Barrons columnist Randall Forsyth is writing this week about an intriguing – and somewhat scary – proposal: That the Federal Reserve is considering placing exit fees on bond mutual funds to prevent a potential run when interest rates rise. Here is his core paragraph:
(I)t might be well that the Federal Reserve appears to be thinking about the consequences of the end — and eventual reversal — of its massive experiment in monetary stimulation. Last week, the Financial Times reported that the central bank is mulling exit fees on bond mutual funds to prevent a potential run when interest rates rise, which, given the ineluctable mathematics of bond investing, means prices fall. Quoting “people familiar with the matter,” the FT said that senior-level discussions had taken place, but no formal policy had been developed.
Forsyth says that Fed Chair Janet Yellen, when asked last week about the possible move, answered that the matter “is under the purview” of the Securities and Exchange Commission. In other words, she didn’t deny it.
That was the first I heard of the proposal. Here’s a link to the Financial Times article: ‘Fed looks at exit fees on bond funds‘ and the core paragraphs:
Officials are concerned that bond funds are becoming “shadow banks”, because investors can withdraw their money on demand, even though the assets held by the funds can be hard to sell in a crisis. The Fed discussions have taken place at a senior level but have not yet developed into formal policy, according to people familiar with the matter. …
Exit fees would seek to discourage retail investors from withdrawing funds, thereby making their claims less liquid and making a fire sale of the assets more unlikely.
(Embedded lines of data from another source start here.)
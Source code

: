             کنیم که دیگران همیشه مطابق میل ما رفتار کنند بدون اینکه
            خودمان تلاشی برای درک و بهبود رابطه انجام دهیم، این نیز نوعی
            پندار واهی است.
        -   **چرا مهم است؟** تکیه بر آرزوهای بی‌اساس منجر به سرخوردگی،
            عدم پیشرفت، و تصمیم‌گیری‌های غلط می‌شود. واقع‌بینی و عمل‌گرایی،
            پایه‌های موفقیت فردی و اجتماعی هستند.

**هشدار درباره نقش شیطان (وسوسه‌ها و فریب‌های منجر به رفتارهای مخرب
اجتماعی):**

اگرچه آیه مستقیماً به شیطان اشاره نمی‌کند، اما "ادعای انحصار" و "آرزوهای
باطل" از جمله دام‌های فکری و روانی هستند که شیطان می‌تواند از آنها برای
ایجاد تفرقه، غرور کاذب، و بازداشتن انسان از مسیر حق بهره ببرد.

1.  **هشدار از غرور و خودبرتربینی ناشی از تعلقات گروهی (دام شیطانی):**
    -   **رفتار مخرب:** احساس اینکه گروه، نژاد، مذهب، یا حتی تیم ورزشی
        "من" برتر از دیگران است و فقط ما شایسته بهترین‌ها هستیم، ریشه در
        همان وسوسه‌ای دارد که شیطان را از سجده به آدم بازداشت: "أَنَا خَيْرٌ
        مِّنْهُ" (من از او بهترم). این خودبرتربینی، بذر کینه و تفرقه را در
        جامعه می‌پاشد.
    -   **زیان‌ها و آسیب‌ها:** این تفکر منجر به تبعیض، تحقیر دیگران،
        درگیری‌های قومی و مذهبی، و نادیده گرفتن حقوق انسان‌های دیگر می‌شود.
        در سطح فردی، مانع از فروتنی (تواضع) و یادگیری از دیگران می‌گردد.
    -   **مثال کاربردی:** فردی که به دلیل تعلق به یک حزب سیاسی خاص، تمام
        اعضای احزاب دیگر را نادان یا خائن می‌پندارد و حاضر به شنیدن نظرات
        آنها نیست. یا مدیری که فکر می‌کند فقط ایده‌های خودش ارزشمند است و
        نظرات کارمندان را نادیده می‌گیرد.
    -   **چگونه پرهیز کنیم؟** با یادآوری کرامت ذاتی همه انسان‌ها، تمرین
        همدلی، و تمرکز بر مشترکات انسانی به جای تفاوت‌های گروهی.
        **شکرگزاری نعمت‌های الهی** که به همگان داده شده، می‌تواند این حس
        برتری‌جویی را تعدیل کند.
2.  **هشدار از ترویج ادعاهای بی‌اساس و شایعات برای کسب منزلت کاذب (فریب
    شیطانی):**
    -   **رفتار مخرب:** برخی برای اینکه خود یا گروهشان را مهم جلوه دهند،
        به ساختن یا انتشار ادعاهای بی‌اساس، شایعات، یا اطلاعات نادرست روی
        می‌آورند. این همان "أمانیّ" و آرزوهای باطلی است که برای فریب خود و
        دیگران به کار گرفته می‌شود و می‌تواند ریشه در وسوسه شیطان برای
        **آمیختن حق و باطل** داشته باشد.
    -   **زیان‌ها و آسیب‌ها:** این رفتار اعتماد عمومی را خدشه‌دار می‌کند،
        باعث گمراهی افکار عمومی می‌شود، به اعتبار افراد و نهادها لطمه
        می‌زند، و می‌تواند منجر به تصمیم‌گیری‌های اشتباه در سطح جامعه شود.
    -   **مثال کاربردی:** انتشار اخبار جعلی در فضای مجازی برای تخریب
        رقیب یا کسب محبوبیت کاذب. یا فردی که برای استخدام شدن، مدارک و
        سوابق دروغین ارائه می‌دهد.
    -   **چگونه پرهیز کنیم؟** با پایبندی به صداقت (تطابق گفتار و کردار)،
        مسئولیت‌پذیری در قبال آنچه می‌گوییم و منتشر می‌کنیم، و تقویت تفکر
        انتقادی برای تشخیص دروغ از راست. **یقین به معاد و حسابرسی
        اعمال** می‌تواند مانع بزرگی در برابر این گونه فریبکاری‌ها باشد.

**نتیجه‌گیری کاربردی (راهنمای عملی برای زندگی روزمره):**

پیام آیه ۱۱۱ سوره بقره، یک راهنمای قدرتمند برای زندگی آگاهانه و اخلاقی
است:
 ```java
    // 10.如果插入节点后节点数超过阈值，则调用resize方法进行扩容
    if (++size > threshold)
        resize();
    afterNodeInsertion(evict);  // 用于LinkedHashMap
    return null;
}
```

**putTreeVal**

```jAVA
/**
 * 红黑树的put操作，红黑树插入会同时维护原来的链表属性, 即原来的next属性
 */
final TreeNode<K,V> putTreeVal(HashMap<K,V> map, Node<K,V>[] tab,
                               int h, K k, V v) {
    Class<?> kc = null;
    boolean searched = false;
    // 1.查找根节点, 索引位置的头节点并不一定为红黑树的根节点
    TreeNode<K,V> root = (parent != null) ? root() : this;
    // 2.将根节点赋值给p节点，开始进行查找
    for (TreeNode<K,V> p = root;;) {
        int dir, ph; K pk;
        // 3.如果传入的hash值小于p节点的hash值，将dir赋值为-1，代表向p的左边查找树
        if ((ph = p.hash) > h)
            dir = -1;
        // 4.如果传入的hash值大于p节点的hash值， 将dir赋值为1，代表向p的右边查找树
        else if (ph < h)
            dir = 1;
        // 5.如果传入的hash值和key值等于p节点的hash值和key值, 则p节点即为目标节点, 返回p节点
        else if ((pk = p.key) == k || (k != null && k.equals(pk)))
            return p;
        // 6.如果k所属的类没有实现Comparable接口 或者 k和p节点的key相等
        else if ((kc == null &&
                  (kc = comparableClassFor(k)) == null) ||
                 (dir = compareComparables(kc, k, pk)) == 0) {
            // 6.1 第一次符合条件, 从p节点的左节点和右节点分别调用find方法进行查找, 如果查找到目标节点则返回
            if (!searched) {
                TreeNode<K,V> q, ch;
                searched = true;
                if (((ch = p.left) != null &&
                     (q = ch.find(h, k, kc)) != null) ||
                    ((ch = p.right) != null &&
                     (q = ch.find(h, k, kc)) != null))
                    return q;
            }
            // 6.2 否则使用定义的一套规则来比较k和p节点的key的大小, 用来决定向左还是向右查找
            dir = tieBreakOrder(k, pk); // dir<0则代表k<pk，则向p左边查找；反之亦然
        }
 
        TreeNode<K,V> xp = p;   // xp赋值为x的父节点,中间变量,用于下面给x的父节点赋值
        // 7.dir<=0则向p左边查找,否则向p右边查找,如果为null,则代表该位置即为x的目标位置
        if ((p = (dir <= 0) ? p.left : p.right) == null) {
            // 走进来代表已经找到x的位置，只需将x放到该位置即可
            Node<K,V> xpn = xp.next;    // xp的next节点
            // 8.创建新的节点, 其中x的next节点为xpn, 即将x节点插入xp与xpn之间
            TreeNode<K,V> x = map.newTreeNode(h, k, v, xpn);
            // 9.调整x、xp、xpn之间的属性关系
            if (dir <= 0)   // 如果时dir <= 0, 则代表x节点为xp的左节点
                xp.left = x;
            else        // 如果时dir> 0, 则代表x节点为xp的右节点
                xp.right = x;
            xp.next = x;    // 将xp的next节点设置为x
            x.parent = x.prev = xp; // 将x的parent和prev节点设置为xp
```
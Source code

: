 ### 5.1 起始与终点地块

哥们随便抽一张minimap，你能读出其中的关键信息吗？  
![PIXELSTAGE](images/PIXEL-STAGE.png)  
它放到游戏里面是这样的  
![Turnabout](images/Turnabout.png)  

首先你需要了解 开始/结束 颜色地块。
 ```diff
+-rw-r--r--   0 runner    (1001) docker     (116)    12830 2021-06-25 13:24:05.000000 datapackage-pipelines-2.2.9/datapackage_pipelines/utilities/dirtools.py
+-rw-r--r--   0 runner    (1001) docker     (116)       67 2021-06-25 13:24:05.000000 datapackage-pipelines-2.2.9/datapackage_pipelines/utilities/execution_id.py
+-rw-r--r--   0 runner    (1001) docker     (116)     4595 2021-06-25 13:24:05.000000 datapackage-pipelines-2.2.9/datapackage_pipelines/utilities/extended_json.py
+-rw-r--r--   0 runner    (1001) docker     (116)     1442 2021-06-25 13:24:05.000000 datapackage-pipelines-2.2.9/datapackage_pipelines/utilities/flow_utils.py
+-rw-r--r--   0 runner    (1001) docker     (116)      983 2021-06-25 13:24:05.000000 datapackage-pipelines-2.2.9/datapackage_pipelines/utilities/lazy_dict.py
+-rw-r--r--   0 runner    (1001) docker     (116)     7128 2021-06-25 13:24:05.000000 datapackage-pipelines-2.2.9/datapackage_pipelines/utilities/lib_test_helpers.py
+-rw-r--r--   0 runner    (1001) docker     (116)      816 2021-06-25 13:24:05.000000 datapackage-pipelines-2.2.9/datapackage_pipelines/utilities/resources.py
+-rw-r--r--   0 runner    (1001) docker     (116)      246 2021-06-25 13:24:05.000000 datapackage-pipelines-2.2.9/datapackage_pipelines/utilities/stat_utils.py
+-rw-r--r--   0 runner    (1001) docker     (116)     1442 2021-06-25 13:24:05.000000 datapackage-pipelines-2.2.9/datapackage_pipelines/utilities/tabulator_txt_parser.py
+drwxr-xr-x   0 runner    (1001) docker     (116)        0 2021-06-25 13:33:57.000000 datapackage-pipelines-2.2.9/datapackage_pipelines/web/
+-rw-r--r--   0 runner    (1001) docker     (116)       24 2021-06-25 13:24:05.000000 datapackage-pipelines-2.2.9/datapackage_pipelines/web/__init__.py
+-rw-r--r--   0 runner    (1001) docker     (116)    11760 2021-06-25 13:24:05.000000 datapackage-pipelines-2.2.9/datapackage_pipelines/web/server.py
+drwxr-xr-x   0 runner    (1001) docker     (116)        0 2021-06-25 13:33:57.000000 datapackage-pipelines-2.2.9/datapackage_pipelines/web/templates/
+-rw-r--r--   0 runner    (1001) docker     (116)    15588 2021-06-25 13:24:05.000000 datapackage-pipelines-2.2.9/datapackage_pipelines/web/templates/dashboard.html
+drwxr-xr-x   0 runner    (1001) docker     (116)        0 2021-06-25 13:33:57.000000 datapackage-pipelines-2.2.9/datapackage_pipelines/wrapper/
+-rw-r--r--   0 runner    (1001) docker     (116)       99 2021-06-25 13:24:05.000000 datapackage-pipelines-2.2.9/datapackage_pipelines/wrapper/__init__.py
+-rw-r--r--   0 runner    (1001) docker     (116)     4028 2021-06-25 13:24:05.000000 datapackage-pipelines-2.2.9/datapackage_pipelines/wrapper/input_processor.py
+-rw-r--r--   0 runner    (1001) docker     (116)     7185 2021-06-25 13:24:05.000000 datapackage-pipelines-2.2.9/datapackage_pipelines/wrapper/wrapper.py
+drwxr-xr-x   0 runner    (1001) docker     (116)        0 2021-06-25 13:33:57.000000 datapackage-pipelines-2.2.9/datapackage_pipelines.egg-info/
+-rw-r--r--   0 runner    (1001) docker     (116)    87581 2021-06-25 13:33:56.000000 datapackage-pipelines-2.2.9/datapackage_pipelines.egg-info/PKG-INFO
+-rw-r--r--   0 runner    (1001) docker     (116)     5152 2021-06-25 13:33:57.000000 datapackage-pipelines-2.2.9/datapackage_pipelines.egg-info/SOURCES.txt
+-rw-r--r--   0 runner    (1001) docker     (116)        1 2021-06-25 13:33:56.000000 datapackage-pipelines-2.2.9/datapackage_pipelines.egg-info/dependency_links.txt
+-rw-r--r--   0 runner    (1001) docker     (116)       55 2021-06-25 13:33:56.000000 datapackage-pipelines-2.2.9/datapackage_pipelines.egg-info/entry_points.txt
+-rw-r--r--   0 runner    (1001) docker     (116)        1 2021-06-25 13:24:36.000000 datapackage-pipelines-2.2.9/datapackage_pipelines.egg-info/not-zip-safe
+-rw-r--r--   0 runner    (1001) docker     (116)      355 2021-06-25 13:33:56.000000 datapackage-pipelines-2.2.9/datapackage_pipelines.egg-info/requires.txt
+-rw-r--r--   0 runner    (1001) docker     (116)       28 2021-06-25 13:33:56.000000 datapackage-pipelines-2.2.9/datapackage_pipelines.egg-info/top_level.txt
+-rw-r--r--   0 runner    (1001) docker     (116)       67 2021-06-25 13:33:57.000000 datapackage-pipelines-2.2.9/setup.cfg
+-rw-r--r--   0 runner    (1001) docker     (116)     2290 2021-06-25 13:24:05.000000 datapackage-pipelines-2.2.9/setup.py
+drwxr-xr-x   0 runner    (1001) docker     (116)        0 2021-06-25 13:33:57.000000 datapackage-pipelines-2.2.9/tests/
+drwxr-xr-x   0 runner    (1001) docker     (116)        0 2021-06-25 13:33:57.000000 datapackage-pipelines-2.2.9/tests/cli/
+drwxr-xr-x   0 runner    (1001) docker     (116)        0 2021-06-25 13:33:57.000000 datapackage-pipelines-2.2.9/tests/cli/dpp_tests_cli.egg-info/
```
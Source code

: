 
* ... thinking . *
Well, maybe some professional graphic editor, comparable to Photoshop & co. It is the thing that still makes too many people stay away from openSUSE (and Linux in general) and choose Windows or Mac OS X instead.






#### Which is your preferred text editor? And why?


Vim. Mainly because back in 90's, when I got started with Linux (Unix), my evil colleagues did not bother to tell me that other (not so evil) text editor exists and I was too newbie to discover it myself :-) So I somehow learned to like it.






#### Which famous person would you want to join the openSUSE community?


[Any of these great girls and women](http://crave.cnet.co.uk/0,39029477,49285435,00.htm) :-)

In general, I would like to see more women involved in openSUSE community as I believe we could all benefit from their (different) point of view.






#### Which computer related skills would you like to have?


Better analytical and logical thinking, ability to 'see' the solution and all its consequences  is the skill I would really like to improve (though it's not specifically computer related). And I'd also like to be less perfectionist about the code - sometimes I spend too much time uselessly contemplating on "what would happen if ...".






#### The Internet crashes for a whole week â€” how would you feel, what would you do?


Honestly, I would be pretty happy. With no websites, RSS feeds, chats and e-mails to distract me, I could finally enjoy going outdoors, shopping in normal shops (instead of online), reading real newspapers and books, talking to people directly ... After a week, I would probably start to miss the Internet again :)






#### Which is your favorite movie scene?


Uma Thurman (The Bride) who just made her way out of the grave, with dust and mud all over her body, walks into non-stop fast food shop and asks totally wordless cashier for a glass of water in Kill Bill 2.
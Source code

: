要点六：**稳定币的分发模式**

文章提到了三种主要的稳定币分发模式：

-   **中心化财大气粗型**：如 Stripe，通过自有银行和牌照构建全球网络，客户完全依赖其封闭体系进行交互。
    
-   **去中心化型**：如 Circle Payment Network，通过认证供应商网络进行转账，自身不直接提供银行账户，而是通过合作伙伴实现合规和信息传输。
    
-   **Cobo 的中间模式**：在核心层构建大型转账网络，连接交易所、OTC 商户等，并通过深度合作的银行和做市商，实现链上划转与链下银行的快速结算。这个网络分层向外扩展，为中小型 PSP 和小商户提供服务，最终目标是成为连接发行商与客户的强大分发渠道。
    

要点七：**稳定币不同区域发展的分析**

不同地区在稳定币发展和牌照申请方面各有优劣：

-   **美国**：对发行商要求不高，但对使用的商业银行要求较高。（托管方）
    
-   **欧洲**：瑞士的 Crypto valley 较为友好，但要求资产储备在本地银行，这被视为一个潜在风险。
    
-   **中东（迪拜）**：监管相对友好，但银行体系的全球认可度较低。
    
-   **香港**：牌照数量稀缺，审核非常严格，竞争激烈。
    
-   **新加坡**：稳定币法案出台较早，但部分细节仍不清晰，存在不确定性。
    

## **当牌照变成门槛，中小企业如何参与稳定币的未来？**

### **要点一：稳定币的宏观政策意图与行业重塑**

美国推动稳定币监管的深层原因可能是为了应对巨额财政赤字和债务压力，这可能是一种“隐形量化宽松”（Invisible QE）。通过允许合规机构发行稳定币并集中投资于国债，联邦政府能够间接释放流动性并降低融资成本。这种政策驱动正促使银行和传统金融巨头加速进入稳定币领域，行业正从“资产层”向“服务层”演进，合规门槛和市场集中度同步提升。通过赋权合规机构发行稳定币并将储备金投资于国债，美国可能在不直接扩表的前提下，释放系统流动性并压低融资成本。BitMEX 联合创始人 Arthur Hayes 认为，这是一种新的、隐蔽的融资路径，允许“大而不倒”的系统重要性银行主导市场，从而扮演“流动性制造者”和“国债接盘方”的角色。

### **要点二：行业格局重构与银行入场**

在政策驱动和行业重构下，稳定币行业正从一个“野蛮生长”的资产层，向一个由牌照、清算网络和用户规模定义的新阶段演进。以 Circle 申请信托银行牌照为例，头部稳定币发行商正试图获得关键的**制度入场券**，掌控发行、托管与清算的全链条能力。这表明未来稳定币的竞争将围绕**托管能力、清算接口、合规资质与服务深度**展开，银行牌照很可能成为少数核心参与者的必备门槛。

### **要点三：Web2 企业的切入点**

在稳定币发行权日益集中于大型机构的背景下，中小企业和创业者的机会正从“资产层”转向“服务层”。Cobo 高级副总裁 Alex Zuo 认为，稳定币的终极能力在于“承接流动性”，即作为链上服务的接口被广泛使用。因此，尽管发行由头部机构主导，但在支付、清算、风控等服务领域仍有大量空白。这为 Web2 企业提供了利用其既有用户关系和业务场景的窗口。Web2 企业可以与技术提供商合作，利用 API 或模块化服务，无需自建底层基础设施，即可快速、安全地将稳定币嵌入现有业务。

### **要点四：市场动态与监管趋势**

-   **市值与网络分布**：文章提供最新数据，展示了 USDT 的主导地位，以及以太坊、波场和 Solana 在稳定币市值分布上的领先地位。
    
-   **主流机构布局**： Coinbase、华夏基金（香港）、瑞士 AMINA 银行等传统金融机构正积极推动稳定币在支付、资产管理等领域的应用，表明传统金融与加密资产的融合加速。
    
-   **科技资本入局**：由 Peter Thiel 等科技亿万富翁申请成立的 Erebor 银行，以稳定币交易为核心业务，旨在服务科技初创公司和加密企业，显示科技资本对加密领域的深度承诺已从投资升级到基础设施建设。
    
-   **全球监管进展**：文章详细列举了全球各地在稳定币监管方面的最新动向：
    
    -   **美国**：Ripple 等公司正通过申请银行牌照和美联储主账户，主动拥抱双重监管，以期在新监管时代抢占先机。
The idea of exit fees wouldn’t be popular with investors, who likely would be trying to sell bond funds during an already sharp fall. The exit fee would increase their losses. I haven’t seen any indication how large a fee is being considered.
Interest rates are likely to rise over the next two years. And if bond yields rise, and prices fall, bond-fund holders will benefit from the higher yields, eventually regaining the lost asset value. A sharp decline in bond prices could actually create a buying opportunity, just as many people are selling out.
But an ‘exit fee’ proposal seems to indicate the Fed and SEC are worried about a market reaction to higher interest rates and the potential of a ‘crash’ in the bond market. And that worries me.